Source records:
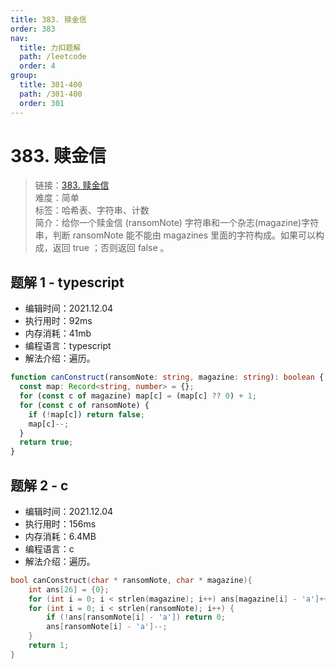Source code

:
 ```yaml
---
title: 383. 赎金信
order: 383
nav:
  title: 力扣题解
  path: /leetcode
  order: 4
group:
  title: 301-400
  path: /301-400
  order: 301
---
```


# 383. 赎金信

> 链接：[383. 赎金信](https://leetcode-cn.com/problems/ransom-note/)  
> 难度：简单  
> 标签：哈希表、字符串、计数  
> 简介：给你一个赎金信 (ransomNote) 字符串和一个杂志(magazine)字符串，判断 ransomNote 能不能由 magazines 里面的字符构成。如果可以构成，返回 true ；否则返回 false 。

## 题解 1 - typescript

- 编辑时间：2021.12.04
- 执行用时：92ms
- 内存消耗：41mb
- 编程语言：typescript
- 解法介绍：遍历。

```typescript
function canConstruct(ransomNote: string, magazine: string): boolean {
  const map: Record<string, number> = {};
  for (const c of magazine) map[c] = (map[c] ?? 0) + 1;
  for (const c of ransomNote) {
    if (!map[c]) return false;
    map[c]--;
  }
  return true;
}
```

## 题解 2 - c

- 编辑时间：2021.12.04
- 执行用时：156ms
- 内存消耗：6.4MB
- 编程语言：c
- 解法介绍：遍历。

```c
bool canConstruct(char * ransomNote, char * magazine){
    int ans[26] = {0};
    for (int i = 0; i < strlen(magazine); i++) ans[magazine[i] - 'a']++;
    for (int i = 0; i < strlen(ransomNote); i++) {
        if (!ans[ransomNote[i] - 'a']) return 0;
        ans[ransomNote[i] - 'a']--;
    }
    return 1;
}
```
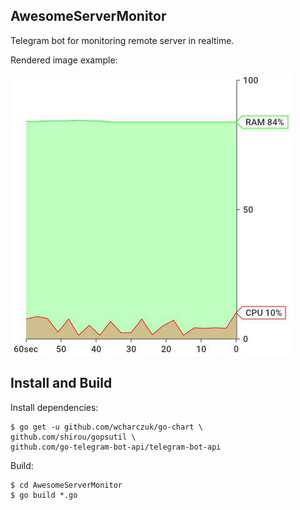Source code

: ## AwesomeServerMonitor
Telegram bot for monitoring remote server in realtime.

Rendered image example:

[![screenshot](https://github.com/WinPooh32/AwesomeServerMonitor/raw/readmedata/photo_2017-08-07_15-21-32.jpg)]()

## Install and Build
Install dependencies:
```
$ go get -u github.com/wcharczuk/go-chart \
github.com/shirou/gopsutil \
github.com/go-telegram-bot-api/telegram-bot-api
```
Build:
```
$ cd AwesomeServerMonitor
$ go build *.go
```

**The task**
Every line in the data above that contains "true" needs to be copied.

**Exercise result**
> 简介：给你一个赎金信 (ransomNote) 字符串和一个杂志(magazine)字符串，判断 ransomNote 能不能由 magazines 里面的字符构成。如果可以构成，返回 true ；否则返回 false 。
  return true;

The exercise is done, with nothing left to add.